Tim Berners-Lee: Long Live The Web - ilamont
http://www.scientificamerican.com/article.cfm?id=long-live-the-web

======
Ixiaus
The openness of the web, just as the openness of the Americas (when first
discovered), will inevitably turn into a demarcation of borders and "property"
dispute. The first settlers here had free reign, the land was truly "open"
just as the Internet was truly "open".

When it is so open that eventually the masses adopt it - it goes from being an
open entity to a closed entity because diversity of opinion is so wide amongst
the masses that it [the public as an entity] seeks to control it and manage it
(movement from expansion/openness to contraction/closedness). An interesting
example of social entropy.

Where will open, free, and innovative grounds be then? On the leading edge.
<http://gnunet.org>, FreeNet, VPNs, and even privately wired LANs are the best
examples I can think of right now but who know what the future will bring?
Maybe the next wave of open and neutral communications will be in the growth
of the DSN (Deep Space Network) as humans slowly take to the stars? I see true
open horizons less and less on the web now and a resurgence of the explorer
taking to places untouched by the majority; I see that most in privatized
space, space tourism, and hopefully space colonization.

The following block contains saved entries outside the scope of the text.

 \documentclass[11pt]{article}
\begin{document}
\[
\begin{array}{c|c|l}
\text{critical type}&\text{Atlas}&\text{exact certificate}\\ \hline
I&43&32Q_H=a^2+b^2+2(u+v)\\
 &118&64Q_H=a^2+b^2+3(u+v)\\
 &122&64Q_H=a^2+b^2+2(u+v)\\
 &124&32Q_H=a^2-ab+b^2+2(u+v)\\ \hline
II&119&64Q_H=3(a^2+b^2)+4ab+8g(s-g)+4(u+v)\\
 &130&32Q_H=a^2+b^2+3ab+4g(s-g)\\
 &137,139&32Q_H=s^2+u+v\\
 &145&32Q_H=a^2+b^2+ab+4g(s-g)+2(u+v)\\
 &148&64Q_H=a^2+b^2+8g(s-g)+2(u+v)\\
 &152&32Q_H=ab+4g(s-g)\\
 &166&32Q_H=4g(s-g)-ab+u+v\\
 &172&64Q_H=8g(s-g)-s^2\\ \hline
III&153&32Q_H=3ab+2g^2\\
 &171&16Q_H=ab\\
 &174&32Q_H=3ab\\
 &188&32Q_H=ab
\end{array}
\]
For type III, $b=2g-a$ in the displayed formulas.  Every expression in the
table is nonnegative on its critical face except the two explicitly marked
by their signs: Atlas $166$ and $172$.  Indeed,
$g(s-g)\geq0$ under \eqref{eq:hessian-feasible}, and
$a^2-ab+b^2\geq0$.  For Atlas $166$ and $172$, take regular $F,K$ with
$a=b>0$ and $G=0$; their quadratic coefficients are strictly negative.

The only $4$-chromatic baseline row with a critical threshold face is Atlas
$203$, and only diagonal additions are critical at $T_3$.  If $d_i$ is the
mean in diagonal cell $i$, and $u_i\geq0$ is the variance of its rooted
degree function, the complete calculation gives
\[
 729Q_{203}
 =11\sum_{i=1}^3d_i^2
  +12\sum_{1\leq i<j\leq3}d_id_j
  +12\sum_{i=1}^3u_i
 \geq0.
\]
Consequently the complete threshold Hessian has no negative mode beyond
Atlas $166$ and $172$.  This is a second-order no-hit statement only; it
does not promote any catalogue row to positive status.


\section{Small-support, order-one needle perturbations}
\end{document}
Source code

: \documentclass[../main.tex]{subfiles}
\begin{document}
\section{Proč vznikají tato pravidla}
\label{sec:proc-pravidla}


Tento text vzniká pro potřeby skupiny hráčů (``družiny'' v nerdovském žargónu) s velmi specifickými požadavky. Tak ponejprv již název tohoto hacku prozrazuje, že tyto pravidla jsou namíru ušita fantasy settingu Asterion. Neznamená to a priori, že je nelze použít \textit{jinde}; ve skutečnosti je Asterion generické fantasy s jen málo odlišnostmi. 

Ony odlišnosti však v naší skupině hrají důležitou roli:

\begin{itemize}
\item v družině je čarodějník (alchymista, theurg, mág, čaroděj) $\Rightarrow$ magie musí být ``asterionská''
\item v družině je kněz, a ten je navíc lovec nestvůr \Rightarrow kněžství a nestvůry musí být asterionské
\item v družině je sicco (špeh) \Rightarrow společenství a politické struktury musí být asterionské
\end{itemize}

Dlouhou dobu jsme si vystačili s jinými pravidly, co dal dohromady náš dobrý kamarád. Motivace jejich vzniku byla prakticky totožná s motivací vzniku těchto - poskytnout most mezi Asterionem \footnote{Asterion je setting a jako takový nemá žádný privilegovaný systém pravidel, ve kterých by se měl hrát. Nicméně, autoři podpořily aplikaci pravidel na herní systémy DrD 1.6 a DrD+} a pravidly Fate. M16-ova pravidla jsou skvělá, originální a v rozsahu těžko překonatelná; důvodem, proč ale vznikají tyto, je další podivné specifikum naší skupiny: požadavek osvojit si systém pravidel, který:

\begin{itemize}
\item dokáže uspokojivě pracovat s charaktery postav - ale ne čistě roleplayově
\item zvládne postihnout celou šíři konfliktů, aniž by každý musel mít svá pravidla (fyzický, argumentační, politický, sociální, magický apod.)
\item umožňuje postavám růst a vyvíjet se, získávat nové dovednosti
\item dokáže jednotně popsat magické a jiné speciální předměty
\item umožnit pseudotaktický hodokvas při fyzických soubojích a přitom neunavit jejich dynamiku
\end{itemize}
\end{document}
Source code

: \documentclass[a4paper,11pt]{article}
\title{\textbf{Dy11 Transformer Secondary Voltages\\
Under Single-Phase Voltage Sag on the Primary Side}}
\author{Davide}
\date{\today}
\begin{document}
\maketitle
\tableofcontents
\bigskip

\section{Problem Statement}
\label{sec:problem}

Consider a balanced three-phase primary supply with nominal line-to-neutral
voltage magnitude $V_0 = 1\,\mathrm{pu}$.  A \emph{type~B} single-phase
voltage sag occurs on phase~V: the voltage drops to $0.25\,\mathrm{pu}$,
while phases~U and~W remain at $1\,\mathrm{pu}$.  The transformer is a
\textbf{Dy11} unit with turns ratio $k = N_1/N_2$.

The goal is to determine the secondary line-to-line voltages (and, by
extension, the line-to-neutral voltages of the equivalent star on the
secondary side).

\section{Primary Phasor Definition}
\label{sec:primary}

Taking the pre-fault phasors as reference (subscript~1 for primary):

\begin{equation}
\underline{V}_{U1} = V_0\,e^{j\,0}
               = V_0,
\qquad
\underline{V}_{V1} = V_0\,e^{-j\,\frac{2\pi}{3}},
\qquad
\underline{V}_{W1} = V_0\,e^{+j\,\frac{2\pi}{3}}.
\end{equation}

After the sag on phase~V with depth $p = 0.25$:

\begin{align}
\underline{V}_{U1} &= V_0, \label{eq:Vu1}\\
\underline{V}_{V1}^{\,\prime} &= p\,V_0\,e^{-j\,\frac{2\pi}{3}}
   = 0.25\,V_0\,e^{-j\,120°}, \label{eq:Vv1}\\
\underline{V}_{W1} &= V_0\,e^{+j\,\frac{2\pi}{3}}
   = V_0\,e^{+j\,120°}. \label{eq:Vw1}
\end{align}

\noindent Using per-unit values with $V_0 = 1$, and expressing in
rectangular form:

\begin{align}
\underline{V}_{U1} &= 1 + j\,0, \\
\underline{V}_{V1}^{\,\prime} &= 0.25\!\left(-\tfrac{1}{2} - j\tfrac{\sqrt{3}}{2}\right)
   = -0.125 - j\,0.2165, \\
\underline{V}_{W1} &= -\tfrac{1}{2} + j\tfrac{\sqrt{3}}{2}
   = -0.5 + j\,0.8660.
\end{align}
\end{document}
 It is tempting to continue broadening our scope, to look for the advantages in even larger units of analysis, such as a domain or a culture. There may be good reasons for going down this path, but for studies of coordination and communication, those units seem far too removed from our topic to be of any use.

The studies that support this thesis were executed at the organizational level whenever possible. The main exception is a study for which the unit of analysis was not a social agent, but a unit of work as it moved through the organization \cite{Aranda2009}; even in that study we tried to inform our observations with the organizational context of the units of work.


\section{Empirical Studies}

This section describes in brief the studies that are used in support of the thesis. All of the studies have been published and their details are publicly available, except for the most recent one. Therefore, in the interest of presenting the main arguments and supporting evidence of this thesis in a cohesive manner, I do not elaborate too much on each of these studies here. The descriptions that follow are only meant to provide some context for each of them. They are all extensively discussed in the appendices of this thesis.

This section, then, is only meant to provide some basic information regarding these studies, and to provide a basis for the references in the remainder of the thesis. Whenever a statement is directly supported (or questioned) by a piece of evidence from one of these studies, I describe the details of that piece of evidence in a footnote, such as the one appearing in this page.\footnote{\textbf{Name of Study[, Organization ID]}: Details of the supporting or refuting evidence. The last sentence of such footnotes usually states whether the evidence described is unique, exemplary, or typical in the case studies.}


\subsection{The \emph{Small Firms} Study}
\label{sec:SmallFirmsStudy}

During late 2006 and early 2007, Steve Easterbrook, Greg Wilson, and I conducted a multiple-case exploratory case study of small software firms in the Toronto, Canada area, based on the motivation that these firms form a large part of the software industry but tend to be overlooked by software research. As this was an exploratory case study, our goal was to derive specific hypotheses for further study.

You will rarely ever find true "open" or "neutral" proclivities amongst the
many - you can only find it amongst _Individuals_ of whom the hacker community
is largely made up of. Politicians serve the masses and not the Individual,
you will never get the politicians to embody leading edge ideas because they
will never be elected since mass-consciousness by definition _cannot_ be
leading edge.

I'm repeating myself now. I just wanted to say: I do wish the web could stay
as open as it has been or was even ten years ago but as more people adopt it
and use it the less open it becomes; look for the ability to share knowledge
and information anonymously through software like GNUnet and FreeNet or VPN or
LAN networks. Look for the next wave of revolutionary ideas, platforms, and
social change to occur through leading edge spaces. The Internet is no longer
leading edge to those that have been riding this wave - look for the next one!
(for me, the next one is (again) privatized space)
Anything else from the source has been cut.